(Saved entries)
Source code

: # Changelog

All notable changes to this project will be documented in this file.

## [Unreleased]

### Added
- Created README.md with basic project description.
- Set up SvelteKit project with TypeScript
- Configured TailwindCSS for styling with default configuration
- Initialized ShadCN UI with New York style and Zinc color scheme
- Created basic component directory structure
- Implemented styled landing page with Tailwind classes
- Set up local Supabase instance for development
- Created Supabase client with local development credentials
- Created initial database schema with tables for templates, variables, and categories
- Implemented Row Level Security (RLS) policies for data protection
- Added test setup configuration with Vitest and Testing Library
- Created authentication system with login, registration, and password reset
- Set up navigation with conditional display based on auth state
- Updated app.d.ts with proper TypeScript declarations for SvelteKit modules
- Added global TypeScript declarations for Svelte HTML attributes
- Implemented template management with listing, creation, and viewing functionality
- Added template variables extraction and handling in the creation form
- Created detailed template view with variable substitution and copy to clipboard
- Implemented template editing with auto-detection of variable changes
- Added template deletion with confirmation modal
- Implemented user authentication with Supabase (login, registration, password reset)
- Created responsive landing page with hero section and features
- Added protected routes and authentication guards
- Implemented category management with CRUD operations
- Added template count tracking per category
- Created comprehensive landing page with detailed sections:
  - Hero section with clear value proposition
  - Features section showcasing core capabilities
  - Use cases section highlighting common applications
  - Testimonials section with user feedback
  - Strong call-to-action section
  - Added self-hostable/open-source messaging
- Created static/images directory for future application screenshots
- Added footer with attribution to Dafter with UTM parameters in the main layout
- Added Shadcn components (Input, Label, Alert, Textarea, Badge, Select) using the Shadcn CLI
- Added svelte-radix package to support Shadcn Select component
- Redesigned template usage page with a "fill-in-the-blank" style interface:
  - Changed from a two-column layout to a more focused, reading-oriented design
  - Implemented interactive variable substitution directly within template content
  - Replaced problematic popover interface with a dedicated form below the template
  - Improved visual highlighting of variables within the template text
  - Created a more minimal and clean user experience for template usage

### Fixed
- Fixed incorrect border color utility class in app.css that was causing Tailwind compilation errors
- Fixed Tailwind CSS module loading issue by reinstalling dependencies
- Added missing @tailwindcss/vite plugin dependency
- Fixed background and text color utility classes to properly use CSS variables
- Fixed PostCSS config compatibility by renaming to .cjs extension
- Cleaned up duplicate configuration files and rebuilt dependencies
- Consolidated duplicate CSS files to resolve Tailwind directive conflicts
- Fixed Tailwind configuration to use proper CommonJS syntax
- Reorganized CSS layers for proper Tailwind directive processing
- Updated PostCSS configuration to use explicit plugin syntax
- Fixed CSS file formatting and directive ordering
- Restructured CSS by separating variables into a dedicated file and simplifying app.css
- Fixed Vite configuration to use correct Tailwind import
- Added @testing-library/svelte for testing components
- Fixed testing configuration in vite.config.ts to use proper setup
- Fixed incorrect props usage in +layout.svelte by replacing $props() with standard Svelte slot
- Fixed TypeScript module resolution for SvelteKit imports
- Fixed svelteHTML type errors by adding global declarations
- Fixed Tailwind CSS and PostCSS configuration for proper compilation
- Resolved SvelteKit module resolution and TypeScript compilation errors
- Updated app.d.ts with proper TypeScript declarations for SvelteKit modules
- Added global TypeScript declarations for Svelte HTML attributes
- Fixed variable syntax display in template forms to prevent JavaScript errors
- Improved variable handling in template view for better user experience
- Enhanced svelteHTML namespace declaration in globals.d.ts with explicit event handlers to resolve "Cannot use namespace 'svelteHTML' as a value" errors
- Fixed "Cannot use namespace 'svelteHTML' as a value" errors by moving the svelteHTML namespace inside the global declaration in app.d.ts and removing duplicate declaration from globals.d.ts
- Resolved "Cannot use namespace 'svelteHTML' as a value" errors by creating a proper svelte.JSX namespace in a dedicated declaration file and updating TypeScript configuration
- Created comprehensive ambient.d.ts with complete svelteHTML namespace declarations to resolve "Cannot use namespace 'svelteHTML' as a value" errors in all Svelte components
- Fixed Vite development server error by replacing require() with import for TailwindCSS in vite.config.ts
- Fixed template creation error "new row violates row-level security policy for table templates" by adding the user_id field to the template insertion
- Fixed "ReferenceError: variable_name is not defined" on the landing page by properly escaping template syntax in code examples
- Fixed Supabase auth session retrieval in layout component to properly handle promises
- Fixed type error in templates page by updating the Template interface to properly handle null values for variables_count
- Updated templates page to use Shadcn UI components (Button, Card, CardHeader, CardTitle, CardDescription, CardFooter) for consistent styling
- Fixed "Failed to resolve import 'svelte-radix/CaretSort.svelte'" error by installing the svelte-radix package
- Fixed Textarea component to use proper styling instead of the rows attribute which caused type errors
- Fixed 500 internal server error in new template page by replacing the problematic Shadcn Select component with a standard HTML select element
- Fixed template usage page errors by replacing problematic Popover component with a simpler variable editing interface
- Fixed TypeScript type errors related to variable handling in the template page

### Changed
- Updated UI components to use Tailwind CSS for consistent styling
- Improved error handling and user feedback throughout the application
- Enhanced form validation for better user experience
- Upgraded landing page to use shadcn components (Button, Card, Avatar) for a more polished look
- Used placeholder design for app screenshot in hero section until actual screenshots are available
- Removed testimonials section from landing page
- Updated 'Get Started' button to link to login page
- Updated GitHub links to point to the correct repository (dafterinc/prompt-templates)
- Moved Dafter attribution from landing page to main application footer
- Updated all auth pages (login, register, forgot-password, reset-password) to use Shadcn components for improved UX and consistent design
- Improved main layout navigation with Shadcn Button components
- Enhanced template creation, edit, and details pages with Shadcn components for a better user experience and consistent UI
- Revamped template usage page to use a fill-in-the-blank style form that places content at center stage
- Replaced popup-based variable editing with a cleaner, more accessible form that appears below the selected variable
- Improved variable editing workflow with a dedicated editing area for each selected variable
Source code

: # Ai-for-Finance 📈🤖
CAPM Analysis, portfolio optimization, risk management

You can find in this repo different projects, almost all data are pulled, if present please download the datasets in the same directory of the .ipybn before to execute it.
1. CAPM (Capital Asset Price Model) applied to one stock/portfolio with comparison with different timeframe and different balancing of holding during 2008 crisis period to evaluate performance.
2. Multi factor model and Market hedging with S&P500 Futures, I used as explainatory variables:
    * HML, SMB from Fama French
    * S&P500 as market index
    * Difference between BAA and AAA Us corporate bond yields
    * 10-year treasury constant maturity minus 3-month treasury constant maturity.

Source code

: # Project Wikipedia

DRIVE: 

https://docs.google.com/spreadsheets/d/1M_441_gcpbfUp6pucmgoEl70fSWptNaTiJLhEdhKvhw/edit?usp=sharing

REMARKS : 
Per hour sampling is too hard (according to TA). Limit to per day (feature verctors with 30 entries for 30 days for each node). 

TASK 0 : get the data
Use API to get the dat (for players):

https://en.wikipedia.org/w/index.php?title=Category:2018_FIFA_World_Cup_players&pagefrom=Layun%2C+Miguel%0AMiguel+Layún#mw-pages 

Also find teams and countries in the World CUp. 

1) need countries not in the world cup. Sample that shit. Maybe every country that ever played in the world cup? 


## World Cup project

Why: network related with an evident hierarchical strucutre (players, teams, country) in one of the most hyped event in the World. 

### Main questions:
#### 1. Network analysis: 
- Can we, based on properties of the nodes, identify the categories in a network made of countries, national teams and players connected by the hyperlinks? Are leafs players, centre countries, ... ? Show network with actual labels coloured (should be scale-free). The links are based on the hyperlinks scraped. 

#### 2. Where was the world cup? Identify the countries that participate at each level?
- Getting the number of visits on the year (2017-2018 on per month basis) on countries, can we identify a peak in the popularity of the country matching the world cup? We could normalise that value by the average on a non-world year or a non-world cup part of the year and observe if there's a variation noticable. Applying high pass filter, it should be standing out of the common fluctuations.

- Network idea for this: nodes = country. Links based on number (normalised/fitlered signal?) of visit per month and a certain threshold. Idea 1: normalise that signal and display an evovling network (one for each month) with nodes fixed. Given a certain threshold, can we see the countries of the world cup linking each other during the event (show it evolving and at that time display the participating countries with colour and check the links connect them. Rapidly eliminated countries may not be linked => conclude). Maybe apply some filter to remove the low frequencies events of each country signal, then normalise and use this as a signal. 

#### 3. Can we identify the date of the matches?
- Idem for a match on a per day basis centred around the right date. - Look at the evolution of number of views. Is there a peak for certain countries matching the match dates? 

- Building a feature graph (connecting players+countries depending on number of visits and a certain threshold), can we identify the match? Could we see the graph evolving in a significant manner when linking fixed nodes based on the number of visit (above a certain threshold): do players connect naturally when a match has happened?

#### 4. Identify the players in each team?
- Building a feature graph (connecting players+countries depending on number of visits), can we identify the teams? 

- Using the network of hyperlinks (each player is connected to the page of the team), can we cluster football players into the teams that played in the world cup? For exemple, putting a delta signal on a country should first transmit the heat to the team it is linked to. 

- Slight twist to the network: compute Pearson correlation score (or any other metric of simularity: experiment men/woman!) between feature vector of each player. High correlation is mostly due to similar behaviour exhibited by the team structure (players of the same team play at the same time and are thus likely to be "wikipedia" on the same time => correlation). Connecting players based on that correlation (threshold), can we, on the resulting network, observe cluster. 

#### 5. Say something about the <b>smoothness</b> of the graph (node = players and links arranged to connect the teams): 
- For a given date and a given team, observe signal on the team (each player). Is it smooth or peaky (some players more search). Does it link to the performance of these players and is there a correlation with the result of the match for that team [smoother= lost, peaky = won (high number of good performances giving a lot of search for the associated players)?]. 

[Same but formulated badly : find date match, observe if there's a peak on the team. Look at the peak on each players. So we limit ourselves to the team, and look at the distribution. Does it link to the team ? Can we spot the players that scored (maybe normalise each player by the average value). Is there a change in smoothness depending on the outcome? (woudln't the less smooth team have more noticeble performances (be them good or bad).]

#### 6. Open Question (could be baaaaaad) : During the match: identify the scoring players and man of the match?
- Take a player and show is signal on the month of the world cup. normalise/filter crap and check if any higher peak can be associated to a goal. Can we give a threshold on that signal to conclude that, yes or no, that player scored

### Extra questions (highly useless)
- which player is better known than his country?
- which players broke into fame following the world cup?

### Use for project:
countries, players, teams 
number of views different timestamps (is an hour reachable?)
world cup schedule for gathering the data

* THE TASK:
Please reproduce exactly the lines above, beginning with the first and ending with the line that contains "- Features section", and include nothing outside that range.

* YOUR SOLUTION:
Source code

: # Changelog

All notable changes to this project will be documented in this file.

## [Unreleased]

### Added
- Created README.md with basic project description.
- Set up SvelteKit project with TypeScript
- Configured TailwindCSS for styling with default configuration
- Initialized ShadCN UI with New York style and Zinc color scheme
- Created basic component directory structure
- Implemented styled landing page with Tailwind classes
- Set up local Supabase instance for development
- Created Supabase client with local development credentials
- Created initial database schema with tables for templates, variables, and categories
- Implemented Row Level Security (RLS) policies for data protection
- Added test setup configuration with Vitest and Testing Library
- Created authentication system with login, registration, and password reset
- Set up navigation with conditional display based on auth state
- Updated app.d.ts with proper TypeScript declarations for SvelteKit modules
- Added global TypeScript declarations for Svelte HTML attributes
- Implemented template management with listing, creation, and viewing functionality
- Added template variables extraction and handling in the creation form
- Created detailed template view with variable substitution and copy to clipboard
- Implemented template editing with auto-detection of variable changes
- Added template deletion with confirmation modal
- Implemented user authentication with Supabase (login, registration, password reset)
- Created responsive landing page with hero section and features
- Added protected routes and authentication guards
- Implemented category management with CRUD operations
- Added template count tracking per category
- Created comprehensive landing page with detailed sections:
  - Hero section with clear value proposition
  - Features section showcasing core capabilities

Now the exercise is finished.